Records for the exercise: Begin

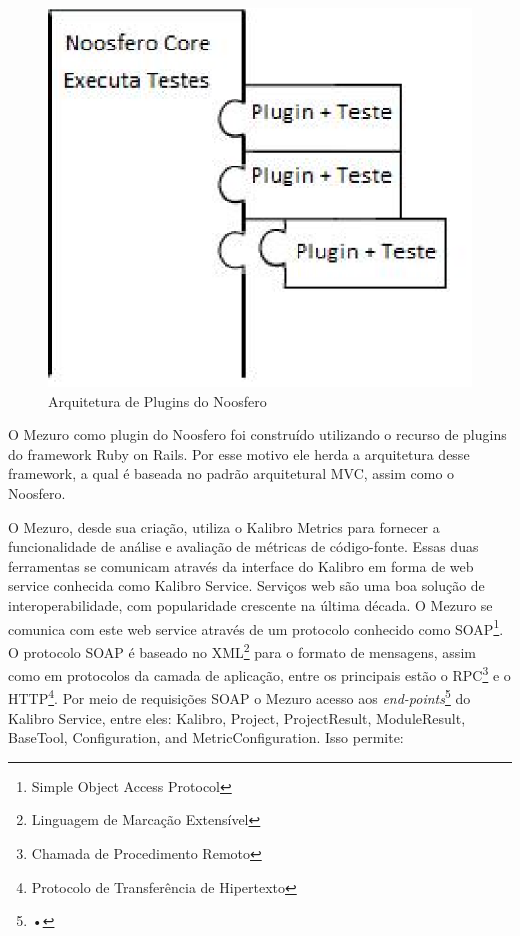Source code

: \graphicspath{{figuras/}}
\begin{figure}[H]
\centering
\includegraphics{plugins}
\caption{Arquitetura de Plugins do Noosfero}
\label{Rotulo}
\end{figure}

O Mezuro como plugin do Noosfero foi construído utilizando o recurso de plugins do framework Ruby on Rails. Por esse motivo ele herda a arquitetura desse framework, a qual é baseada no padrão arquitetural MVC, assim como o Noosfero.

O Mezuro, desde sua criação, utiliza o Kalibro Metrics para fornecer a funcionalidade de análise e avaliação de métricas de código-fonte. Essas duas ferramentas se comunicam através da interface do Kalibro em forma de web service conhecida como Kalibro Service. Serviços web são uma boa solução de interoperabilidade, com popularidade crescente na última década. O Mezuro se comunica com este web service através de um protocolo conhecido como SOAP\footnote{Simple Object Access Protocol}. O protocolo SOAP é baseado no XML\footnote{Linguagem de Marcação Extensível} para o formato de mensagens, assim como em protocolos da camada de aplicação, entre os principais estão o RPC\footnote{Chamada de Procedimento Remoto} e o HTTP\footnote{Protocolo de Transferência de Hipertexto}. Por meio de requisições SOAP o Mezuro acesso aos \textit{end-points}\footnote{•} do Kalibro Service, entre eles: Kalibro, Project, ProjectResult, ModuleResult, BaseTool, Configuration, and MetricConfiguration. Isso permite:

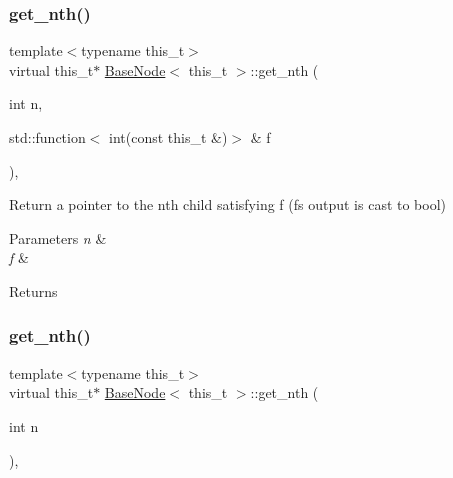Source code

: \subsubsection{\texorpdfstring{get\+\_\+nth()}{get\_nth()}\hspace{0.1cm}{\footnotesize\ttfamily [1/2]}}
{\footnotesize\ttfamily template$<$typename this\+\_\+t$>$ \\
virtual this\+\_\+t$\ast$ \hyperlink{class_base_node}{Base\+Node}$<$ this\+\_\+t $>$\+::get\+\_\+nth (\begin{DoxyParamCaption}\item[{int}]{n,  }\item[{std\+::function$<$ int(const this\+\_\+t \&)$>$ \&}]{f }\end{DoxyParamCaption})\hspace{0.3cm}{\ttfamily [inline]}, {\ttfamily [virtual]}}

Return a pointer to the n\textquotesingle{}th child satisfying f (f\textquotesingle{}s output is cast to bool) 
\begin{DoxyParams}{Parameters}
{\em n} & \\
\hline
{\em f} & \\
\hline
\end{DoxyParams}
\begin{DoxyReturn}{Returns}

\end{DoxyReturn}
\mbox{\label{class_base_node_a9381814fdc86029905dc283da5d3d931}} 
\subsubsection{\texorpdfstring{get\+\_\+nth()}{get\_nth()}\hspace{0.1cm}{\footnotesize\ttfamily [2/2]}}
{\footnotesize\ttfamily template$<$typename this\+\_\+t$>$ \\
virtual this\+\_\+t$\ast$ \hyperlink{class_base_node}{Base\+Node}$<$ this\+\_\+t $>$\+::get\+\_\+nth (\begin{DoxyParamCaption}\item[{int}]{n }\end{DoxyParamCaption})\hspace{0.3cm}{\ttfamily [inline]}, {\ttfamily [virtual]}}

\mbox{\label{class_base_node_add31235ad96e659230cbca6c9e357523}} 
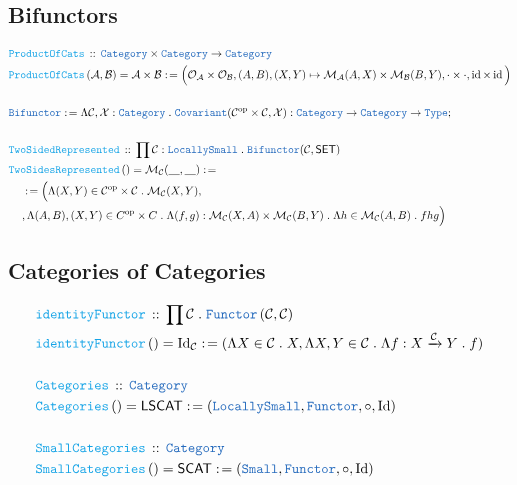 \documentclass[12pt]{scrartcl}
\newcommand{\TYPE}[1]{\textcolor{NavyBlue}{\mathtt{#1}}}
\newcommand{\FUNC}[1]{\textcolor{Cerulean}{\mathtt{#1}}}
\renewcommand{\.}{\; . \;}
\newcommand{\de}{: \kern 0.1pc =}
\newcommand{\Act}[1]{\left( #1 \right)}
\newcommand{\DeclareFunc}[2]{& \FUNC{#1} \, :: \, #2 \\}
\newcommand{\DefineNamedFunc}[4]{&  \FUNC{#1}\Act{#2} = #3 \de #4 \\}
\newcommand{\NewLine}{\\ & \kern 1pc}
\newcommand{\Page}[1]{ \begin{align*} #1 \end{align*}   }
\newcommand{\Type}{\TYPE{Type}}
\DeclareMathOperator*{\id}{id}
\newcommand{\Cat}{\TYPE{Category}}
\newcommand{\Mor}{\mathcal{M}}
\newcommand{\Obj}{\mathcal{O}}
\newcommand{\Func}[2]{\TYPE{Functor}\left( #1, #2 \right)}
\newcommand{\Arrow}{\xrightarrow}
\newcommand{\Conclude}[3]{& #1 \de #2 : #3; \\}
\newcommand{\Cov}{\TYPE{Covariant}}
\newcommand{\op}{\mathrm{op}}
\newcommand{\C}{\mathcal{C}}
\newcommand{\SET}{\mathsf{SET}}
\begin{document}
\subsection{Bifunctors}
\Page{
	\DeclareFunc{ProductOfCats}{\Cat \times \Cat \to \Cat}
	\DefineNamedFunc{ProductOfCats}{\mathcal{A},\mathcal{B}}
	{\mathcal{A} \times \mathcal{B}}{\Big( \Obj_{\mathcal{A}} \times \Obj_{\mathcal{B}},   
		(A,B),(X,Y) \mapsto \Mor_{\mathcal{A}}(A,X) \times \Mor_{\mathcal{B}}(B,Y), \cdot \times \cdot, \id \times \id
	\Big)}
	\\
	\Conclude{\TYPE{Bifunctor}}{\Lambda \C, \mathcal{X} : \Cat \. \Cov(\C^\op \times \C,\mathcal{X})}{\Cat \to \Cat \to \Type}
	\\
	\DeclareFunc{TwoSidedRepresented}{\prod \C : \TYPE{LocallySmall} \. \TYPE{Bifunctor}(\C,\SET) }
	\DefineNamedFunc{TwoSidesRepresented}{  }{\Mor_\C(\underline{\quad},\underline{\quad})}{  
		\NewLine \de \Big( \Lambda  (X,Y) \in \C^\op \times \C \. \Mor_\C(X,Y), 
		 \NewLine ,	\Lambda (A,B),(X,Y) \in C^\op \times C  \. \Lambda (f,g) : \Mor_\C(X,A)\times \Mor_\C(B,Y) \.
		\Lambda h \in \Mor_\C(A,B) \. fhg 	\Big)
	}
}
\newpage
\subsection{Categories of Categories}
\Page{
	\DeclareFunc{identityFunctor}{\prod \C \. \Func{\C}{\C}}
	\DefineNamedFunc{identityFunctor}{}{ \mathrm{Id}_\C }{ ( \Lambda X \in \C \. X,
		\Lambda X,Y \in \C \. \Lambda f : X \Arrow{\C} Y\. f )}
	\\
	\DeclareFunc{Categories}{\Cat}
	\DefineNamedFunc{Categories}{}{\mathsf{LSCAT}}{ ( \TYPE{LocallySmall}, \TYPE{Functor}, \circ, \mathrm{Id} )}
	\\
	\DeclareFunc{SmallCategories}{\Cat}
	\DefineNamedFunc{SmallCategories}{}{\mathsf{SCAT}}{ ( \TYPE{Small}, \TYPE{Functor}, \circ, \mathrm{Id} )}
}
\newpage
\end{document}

Records for the exercise: End

A single number is the whole answer here: the number of lines in the data containing "Conclude".

2